**Work task**
Only the lines from the top of the listing below through the line containing "3. /contracts - contains" should be output, exactly and with no pictures.

_ _ _

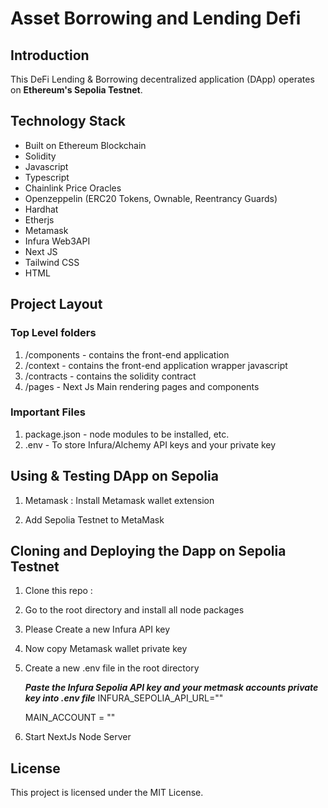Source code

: # Asset Borrowing and Lending Defi

## Introduction
This DeFi Lending & Borrowing decentralized application (DApp) operates on **Ethereum's Sepolia Testnet**. 

## Technology Stack

- Built on Ethereum Blockchain
- Solidity
- Javascript
- Typescript
- Chainlink Price Oracles
- Openzeppelin (ERC20 Tokens, Ownable, Reentrancy Guards)
- Hardhat
- Etherjs
- Metamask
- Infura Web3API
- Next JS
- Tailwind CSS
- HTML

## Project Layout

### Top Level folders

1. /components - contains the front-end application
2. /context - contains the front-end application wrapper javascript
3. /contracts - contains the solidity contract
4. /pages - Next Js Main rendering pages and components


### Important Files

1. package.json - node modules to be installed, etc.
2. .env - To store Infura/Alchemy API keys and your private key

## Using & Testing DApp on Sepolia

1. Metamask : Install Metamask wallet extension

2. Add Sepolia Testnet to MetaMask


## Cloning and Deploying the Dapp on Sepolia Testnet

1. Clone this repo :

2. Go to the root directory and install all node packages

3. Please Create a new Infura API key

4. Now copy Metamask wallet private key

5. Create a new .env file in the root directory

   **_Paste the Infura Sepolia API key and your metmask accounts private key into .env file_**
    INFURA_SEPOLIA_API_URL=""

    MAIN_ACCOUNT = ""
   

6. Start NextJs Node Server

## License

This project is licensed under the MIT License.
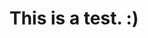 <!DOCTYPE html>
<html lang="en">
<head>
    <meta charset="UTF-8">
    <title>2RAF</title>
</head>
<body>
    <div>
        <h1>This is a test. :)</h1>
    </div>
</body>
</html>
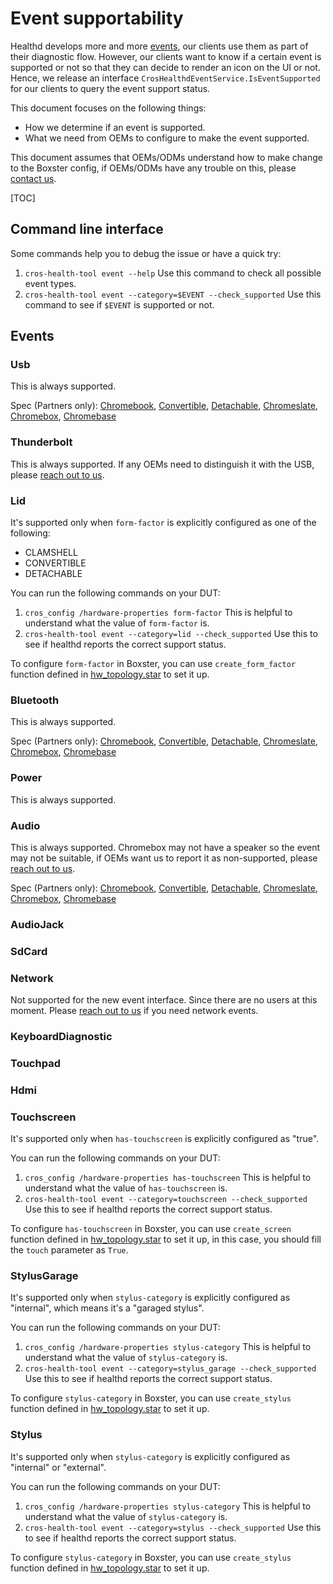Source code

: # Event supportability

Healthd develops more and more
[events](https://chromium.googlesource.com/chromiumos/platform2/+/HEAD/diagnostics/mojom/public/cros_healthd_events.mojom),
our clients use them as part of their diagnostic flow. However, our clients want
to know if a certain event is supported or not so that they can decide to render
an icon on the UI or not. Hence, we release an interface
`CrosHealthdEventService.IsEventSupported` for our clients to query the event
support status.

This document focuses on the following things:
- How we determine if an event is supported.
- What we need from OEMs to configure to make the event supported.

This document assumes that OEMs/ODMs understand how to make change to the
Boxster config, if OEMs/ODMs have any trouble on this, please
[contact us][team-contact].

[team-contact]: mailto:cros-tdm-tpe-eng@google.com

[TOC]

## Command line interface

Some commands help you to debug the issue or have a quick try:

1. `cros-health-tool event --help` Use this command to check all possible event
   types.
2. `cros-health-tool event --category=$EVENT --check_supported` Use this command
   to see if `$EVENT` is supported or not.

## Events

### Usb

This is always supported.

Spec (Partners only):
[Chromebook](https://chromeos.google.com/partner/dlm/docs/latest-requirements/chromebook.html#usbc-gen-0001-v01),
[Convertible](https://chromeos.google.com/partner/dlm/docs/latest-requirements/convertible.html#usbc-gen-0001-v01),
[Detachable](https://chromeos.google.com/partner/dlm/docs/latest-requirements/detachable.html#usbc-gen-0012-v01),
[Chromeslate](https://chromeos.google.com/partner/dlm/docs/latest-requirements/chromeslate.html#usbc-gen-0005-v01),
[Chromebox](https://chromeos.google.com/partner/dlm/docs/latest-requirements/chromebox.html#usbc-gen-0004-v01),
[Chromebase](https://chromeos.google.com/partner/dlm/docs/latest-requirements/chromebase.html#usb-type-c-ports)

### Thunderbolt

This is always supported. If any OEMs need to distinguish it with the USB,
please [reach out to us][team-contact].

### Lid

It's supported only when `form-factor` is explicitly configured as one of the
following:
- CLAMSHELL
- CONVERTIBLE
- DETACHABLE

You can run the following commands on your DUT:
1. `cros_config /hardware-properties form-factor` This is helpful to understand
   what the value of `form-factor` is.
2. `cros-health-tool event --category=lid --check_supported` Use this to see if
   healthd reports the correct support status.

To configure `form-factor` in Boxster, you can use `create_form_factor` function
defined in
[hw_topology.star](https://chromium.googlesource.com/chromiumos/config/+/refs/heads/main/util/hw_topology.star)
to set it up.

### Bluetooth

This is always supported.

Spec (Partners only):
[Chromebook](https://chromeos.google.com/partner/dlm/docs/latest-requirements/chromebook.html#bt-gen-0001-v01),
[Convertible](https://chromeos.google.com/partner/dlm/docs/latest-requirements/convertible.html#bt-gen-0001-v01),
[Detachable](https://chromeos.google.com/partner/dlm/docs/latest-requirements/detachable.html#bt-gen-0001-v01),
[Chromeslate](https://chromeos.google.com/partner/dlm/docs/latest-requirements/chromeslate.html#bt-gen-0001-v01),
[Chromebox](https://chromeos.google.com/partner/dlm/docs/latest-requirements/chromebox.html#bt-gen-0001-v01),
[Chromebase](https://chromeos.google.com/partner/dlm/docs/latest-requirements/chromebase.html#bt-gen-0001-v01)

### Power

This is always supported.

### Audio

This is always supported. Chromebox may not have a speaker so the event may not
be suitable, if OEMs want us to report it as non-supported, please
[reach out to us][team-contact].

Spec (Partners only):
[Chromebook](https://chromeos.google.com/partner/dlm/docs/latest-requirements/chromebook.html#spkr-gen-0007-v01),
[Convertible](https://chromeos.google.com/partner/dlm/docs/latest-requirements/convertible.html#spkr-gen-0003-v01),
[Detachable](https://chromeos.google.com/partner/dlm/docs/latest-requirements/detachable.html#spkr-gen-0001-v01),
[Chromeslate](https://chromeos.google.com/partner/dlm/docs/latest-requirements/chromeslate.html#spkr-gen-0005-v01),
[Chromebox](https://chromeos.google.com/partner/dlm/docs/latest-requirements/chromebox.html#spkr-gen-0004-v01),
[Chromebase](https://chromeos.google.com/partner/dlm/docs/latest-requirements/chromebase.html#spkr-gen-0007-v01)

### AudioJack

### SdCard

### Network

Not supported for the new event interface. Since there are no users at this
moment. Please [reach out to us][team-contact] if you need network events.

### KeyboardDiagnostic

### Touchpad

### Hdmi

### Touchscreen

It's supported only when `has-touchscreen` is explicitly configured as "true".

You can run the following commands on your DUT:
1. `cros_config /hardware-properties has-touchscreen` This is helpful to
   understand what the value of `has-touchscreen` is.
2. `cros-health-tool event --category=touchscreen --check_supported` Use this
   to see if healthd reports the correct support status.

To configure `has-touchscreen` in Boxster, you can use `create_screen` function
defined in
[hw_topology.star](https://chromium.googlesource.com/chromiumos/config/+/refs/heads/main/util/hw_topology.star)
to set it up, in this case, you should fill the `touch` parameter as `True`.

### StylusGarage

It's supported only when `stylus-category` is explicitly configured as
"internal", which means it's a "garaged stylus".

You can run the following commands on your DUT:
1. `cros_config /hardware-properties stylus-category` This is helpful to
   understand what the value of `stylus-category` is.
2. `cros-health-tool event --category=stylus_garage --check_supported` Use this
   to see if healthd reports the correct support status.

To configure `stylus-category` in Boxster, you can use `create_stylus` function
defined in
[hw_topology.star](https://chromium.googlesource.com/chromiumos/config/+/refs/heads/main/util/hw_topology.star)
to set it up.

### Stylus

It's supported only when `stylus-category` is explicitly configured as
"internal" or "external".

You can run the following commands on your DUT:
1. `cros_config /hardware-properties stylus-category` This is helpful to
   understand what the value of `stylus-category` is.
2. `cros-health-tool event --category=stylus --check_supported` Use this to see
   if healthd reports the correct support status.

To configure `stylus-category` in Boxster, you can use `create_stylus` function
defined in
[hw_topology.star](https://chromium.googlesource.com/chromiumos/config/+/refs/heads/main/util/hw_topology.star)
to set it up.
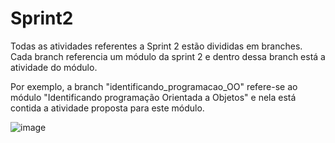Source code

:# Sprint2
Todas as atividades referentes a Sprint 2 estão divididas em branches. Cada branch referencia um módulo da sprint 2 e dentro dessa branch está a atividade do módulo.

Por exemplo, a branch "identificando_programacao_OO" refere-se ao módulo "Identificando programação Orientada a Objetos" e nela está contida a atividade proposta para este módulo. 


![image](https://github.com/user-attachments/assets/953aeabf-3718-4d39-8d5d-7ad6a9ea8dc0)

_ _ _

**Task answer**
Source code

: # Asset Borrowing and Lending Defi

## Introduction
This DeFi Lending & Borrowing decentralized application (DApp) operates on **Ethereum's Sepolia Testnet**. 

## Technology Stack

- Built on Ethereum Blockchain
- Solidity
- Javascript
- Typescript
- Chainlink Price Oracles
- Openzeppelin (ERC20 Tokens, Ownable, Reentrancy Guards)
- Hardhat
- Etherjs
- Metamask
- Infura Web3API
- Next JS
- Tailwind CSS
- HTML

## Project Layout

### Top Level folders

1. /components - contains the front-end application
2. /context - contains the front-end application wrapper javascript
3. /contracts - contains the solidity contract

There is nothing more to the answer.